Halfway through my weaving project, I’ve been encouraged to post a blog, to help keep the world posted on my project.
I’ve set out to make a set of sash samples using the fingerweaving technique, representing the variety possible within this technique. There will be 8 samples in all, based on actual sashes found in museum collections across North America. Each sample will be aprox 18 inches (35 cm) long. The samples will be handed over to the Manitoba Museum. The project is supported by Manitoba Artists in Healthcare, and Manitoba Culture, Heritage, and Tourism.
I started in November, 2007. I have completed 3 of the pieces, and am working on number 4.
Here’s number one, from November, 2007. It’s a ‘W Pattern’. A Rindisbacher painting of life in the Red River Settlement depicts a Métis man probably wearing a sash of this pattern.

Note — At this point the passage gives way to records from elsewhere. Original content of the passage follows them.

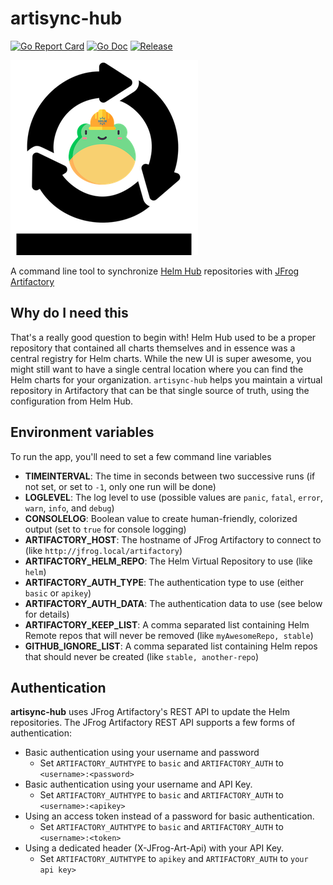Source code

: # artisync-hub

[![Go Report Card](https://goreportcard.com/badge/github.com/retgits/artisync-hub?style=flat-square)](https://goreportcard.com/report/github.com/retgits/artisync-hub)
[![Go Doc](https://img.shields.io/badge/godoc-reference-blue.svg?style=flat-square)](http://godoc.org/github.com/retgits/artisync-hub)
[![Release](https://img.shields.io/github/release/retgits/artisync-hub.svg?style=flat-square)](https://github.com/retgits/artisync-hub/releases/latest)

![logo](./logo.png)

A command line tool to synchronize [Helm Hub](https://github.com/helm/hub) repositories with [JFrog Artifactory](https://jfrog.com/artifactory/)

## Why do I need this

That's a really good question to begin with! Helm Hub used to be a proper repository that contained all charts themselves and in essence was a central registry for Helm charts. While the new UI is super awesome, you might still want to have a single central location where you can find the Helm charts for your organization. `artisync-hub` helps you maintain a virtual repository in Artifactory that can be that single source of truth, using the configuration from Helm Hub.

## Environment variables

To run the app, you'll need to set a few command line variables

* **TIMEINTERVAL**: The time in seconds between two successive runs (if not set, or set to `-1`, only one run will be done)
* **LOGLEVEL**: The log level to use (possible values are `panic`, `fatal`, `error`, `warn`, `info`, and `debug`)
* **CONSOLELOG**: Boolean value to create human-friendly, colorized output (set to `true` for console logging)
* **ARTIFACTORY_HOST**: The hostname of JFrog Artifactory to connect to (like `http://jfrog.local/artifactory`)
* **ARTIFACTORY_HELM_REPO**: The Helm Virtual Repository to use (like `helm`)
* **ARTIFACTORY_AUTH_TYPE**: The authentication type to use (either `basic` or `apikey`)
* **ARTIFACTORY_AUTH_DATA**: The authentication data to use (see below for details)
* **ARTIFACTORY_KEEP_LIST**: A comma separated list containing Helm Remote repos that will never be removed (like `myAwesomeRepo, stable`)
* **GITHUB_IGNORE_LIST**: A comma separated list containing Helm repos that should never be created (like `stable, another-repo`)

## Authentication

**artisync-hub** uses JFrog Artifactory's REST API to update the Helm repositories. The JFrog Artifactory REST API supports a few forms of authentication:

* Basic authentication using your username and password
  * Set `ARTIFACTORY_AUTHTYPE` to `basic` and `ARTIFACTORY_AUTH` to `<username>:<password>`
* Basic authentication using your username and API Key.
  * Set `ARTIFACTORY_AUTHTYPE` to `basic` and `ARTIFACTORY_AUTH` to `<username>:<apikey>`
* Using an access token instead of a password for basic authentication.
  * Set `ARTIFACTORY_AUTHTYPE` to `basic` and `ARTIFACTORY_AUTH` to `<username>:<token>`
* Using a dedicated header (X-JFrog-Art-Api) with your API Key.
  * Set `ARTIFACTORY_AUTHTYPE` to `apikey` and `ARTIFACTORY_AUTH` to `your api key>`
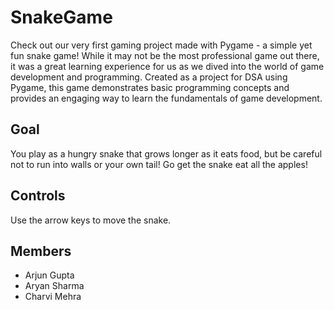 # SnakeGame
Check out our very first gaming project made with Pygame - a simple yet fun snake game! While it may not be the most professional game out there, it was a great learning experience for us as we dived into the world of game development and programming. Created as a project for DSA using Pygame, this game demonstrates basic programming concepts and provides an engaging way to learn the fundamentals of game development.

## Goal
You play as a hungry snake that grows longer as it eats food, but be careful not to run into walls or your own tail! Go get the snake eat all the apples!

## Controls
Use the arrow keys to move the snake.

## Members
* Arjun Gupta
* Aryan Sharma
* Charvi Mehra
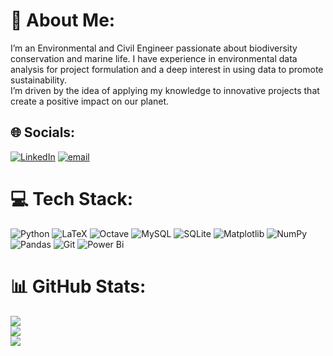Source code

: # 💫 About Me:
I’m an Environmental and Civil Engineer passionate about biodiversity conservation and marine life.   I have experience in environmental data analysis for project formulation and a deep interest in using data to promote sustainability.  <br>I’m driven by the idea of applying my knowledge to innovative projects that create a positive impact on our planet.  


## 🌐 Socials:
[![LinkedIn](https://img.shields.io/badge/LinkedIn-%230077B5.svg?logo=linkedin&logoColor=white)](https://linkedin.com/in/https://www.linkedin.com/in/mar%C3%ADa-alejandra-vel%C3%A1squez-pinz%C3%B3n-48539a226/) [![email](https://img.shields.io/badge/Email-D14836?logo=gmail&logoColor=white)](mailto:mariavelasquez.pinzon@gmail.com) 

# 💻 Tech Stack:
![Python](https://img.shields.io/badge/python-3670A0?style=for-the-badge&logo=python&logoColor=ffdd54) ![LaTeX](https://img.shields.io/badge/latex-%23008080.svg?style=for-the-badge&logo=latex&logoColor=white) ![Octave](https://img.shields.io/badge/OCTAVE-darkblue?style=for-the-badge&logo=octave&logoColor=fcd683) ![MySQL](https://img.shields.io/badge/mysql-4479A1.svg?style=for-the-badge&logo=mysql&logoColor=white) ![SQLite](https://img.shields.io/badge/sqlite-%2307405e.svg?style=for-the-badge&logo=sqlite&logoColor=white) ![Matplotlib](https://img.shields.io/badge/Matplotlib-%23ffffff.svg?style=for-the-badge&logo=Matplotlib&logoColor=black) ![NumPy](https://img.shields.io/badge/numpy-%23013243.svg?style=for-the-badge&logo=numpy&logoColor=white) ![Pandas](https://img.shields.io/badge/pandas-%23150458.svg?style=for-the-badge&logo=pandas&logoColor=white) ![Git](https://img.shields.io/badge/git-%23F05033.svg?style=for-the-badge&logo=git&logoColor=white) ![Power Bi](https://img.shields.io/badge/power_bi-F2C811?style=for-the-badge&logo=powerbi&logoColor=black)
# 📊 GitHub Stats:
![](https://github-readme-stats.vercel.app/api?username=mvelasquezpi&theme=blueberry&hide_border=true&include_all_commits=false&count_private=false)<br/>
![](https://nirzak-streak-stats.vercel.app/?user=mvelasquezpi&theme=blueberry&hide_border=true)<br/>
![](https://github-readme-stats.vercel.app/api/top-langs/?username=mvelasquezpi&theme=blueberry&hide_border=true&include_all_commits=false&count_private=false&layout=compact)

<!-- Proudly created with GPRM ( https://gprm.itsvg.in ) -->
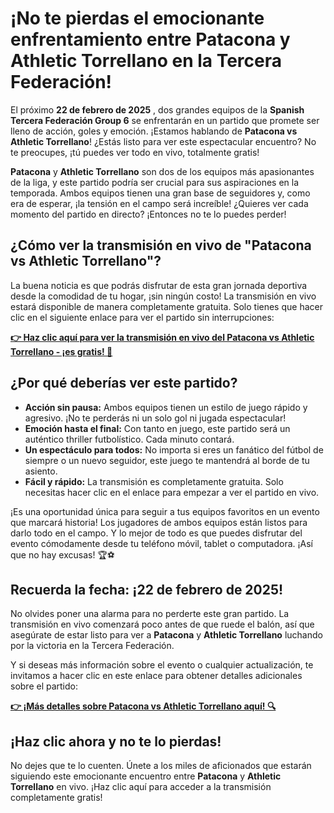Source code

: # ¡No te pierdas el emocionante enfrentamiento entre Patacona y Athletic Torrellano en la Tercera Federación!

El próximo **22 de febrero de 2025** , dos grandes equipos de la **Spanish Tercera Federación Group 6** se enfrentarán en un partido que promete ser lleno de acción, goles y emoción. ¡Estamos hablando de **Patacona vs Athletic Torrellano**! ¿Estás listo para ver este espectacular encuentro? No te preocupes, ¡tú puedes ver todo en vivo, totalmente gratis!

**Patacona** y **Athletic Torrellano** son dos de los equipos más apasionantes de la liga, y este partido podría ser crucial para sus aspiraciones en la temporada. Ambos equipos tienen una gran base de seguidores y, como era de esperar, ¡la tensión en el campo será increíble! ¿Quieres ver cada momento del partido en directo? ¡Entonces no te lo puedes perder!

## ¿Cómo ver la transmisión en vivo de "Patacona vs Athletic Torrellano"?

La buena noticia es que podrás disfrutar de esta gran jornada deportiva desde la comodidad de tu hogar, ¡sin ningún costo! La transmisión en vivo estará disponible de manera completamente gratuita. Solo tienes que hacer clic en el siguiente enlace para ver el partido sin interrupciones:

[**👉 Haz clic aquí para ver la transmisión en vivo del Patacona vs Athletic Torrellano - ¡es gratis! 🎥**](https://tinyurl.com/livestreamfreeo?st=Patacona+vs+Athletic+Torrellano&si=gh)

## ¿Por qué deberías ver este partido?

- **Acción sin pausa:** Ambos equipos tienen un estilo de juego rápido y agresivo. ¡No te perderás ni un solo gol ni jugada espectacular!
- **Emoción hasta el final:** Con tanto en juego, este partido será un auténtico thriller futbolístico. Cada minuto contará.
- **Un espectáculo para todos:** No importa si eres un fanático del fútbol de siempre o un nuevo seguidor, este juego te mantendrá al borde de tu asiento.
- **Fácil y rápido:** La transmisión es completamente gratuita. Solo necesitas hacer clic en el enlace para empezar a ver el partido en vivo.

¡Es una oportunidad única para seguir a tus equipos favoritos en un evento que marcará historia! Los jugadores de ambos equipos están listos para darlo todo en el campo. Y lo mejor de todo es que puedes disfrutar del evento cómodamente desde tu teléfono móvil, tablet o computadora. ¡Así que no hay excusas! 🏆⚽

## Recuerda la fecha: ¡22 de febrero de 2025!

No olvides poner una alarma para no perderte este gran partido. La transmisión en vivo comenzará poco antes de que ruede el balón, así que asegúrate de estar listo para ver a **Patacona** y **Athletic Torrellano** luchando por la victoria en la Tercera Federación.

Y si deseas más información sobre el evento o cualquier actualización, te invitamos a hacer clic en este enlace para obtener detalles adicionales sobre el partido:

[**👉 ¡Más detalles sobre Patacona vs Athletic Torrellano aquí! 🔍**](https://tinyurl.com/livestreamfreeo?st=Patacona+vs+Athletic+Torrellano&si=gh)

## ¡Haz clic ahora y no te lo pierdas!

No dejes que te lo cuenten. Únete a los miles de aficionados que estarán siguiendo este emocionante encuentro entre **Patacona** y **Athletic Torrellano** en vivo. ¡Haz clic aquí para acceder a la transmisión completamente gratis!

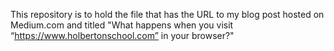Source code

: This repository is to hold the file that has the URL to my blog post hosted on Medium.com and titled "What happens when you visit “https://www.holbertonschool.com” in your browser?"
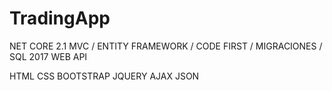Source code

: # TradingApp

NET CORE 2.1
MVC / ENTITY FRAMEWORK / CODE FIRST / MIGRACIONES / SQL 2017
WEB API

HTML CSS BOOTSTRAP JQUERY AJAX JSON
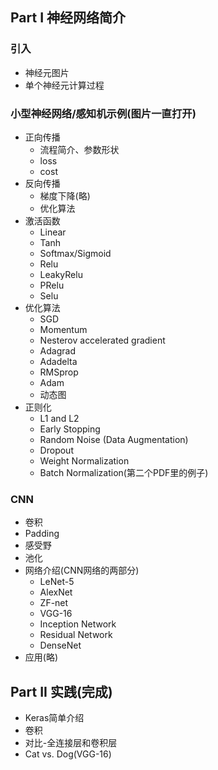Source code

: ## Part I 神经网络简介

### 引入

* 神经元图片
* 单个神经元计算过程

### 小型神经网络/感知机示例(图片一直打开)

* 正向传播
	- 流程简介、参数形状
	- loss
	- cost
* 反向传播
	- 梯度下降(略)
	- 优化算法
* 激活函数
	- Linear
	- Tanh
	- Softmax/Sigmoid
	- Relu
	- LeakyRelu
	- PRelu
	- Selu
* 优化算法
	- SGD
	- Momentum
	- Nesterov accelerated gradient
	- Adagrad
	- Adadelta
	- RMSprop
	- Adam
	- 动态图
* 正则化
	- L1 and L2
	- Early Stopping
	- Random Noise (Data Augmentation)
	- Dropout
	- Weight Normalization
	- Batch Normalization(第二个PDF里的例子)

### CNN

* 卷积
* Padding
* 感受野
* 池化
* 网络介绍(CNN网络的两部分)
	- LeNet-5
	- AlexNet
	- ZF-net
	- VGG-16
	- Inception Network
	- Residual Network
	- DenseNet
* 应用(略)

## Part II 实践(完成)

* Keras简单介绍
* 卷积
* 对比-全连接层和卷积层
* Cat vs. Dog(VGG-16)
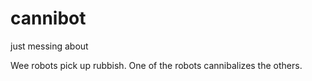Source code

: # cannibot
just messing about

Wee robots pick up rubbish.
One of the robots cannibalizes the others.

Number 2 was woven during the month of December, 2007. This piece is based on a sash in the Manitoba Museum collection, a classic ‘Long Flame’ pattern.
The third swatch is the ‘bias weave’ or ‘oblique’ method. White beads create the pattern.
The fourth sample is known as the double arrowhead.
These samples are all woven with a fine 2/8 worsted wool. I respun to tighten the twist, to help the wool stand up to the fingerweaving process.
Tomorrow, March 3, I will visit Friesen’s Press, to watch the pages of my book roll through the presses.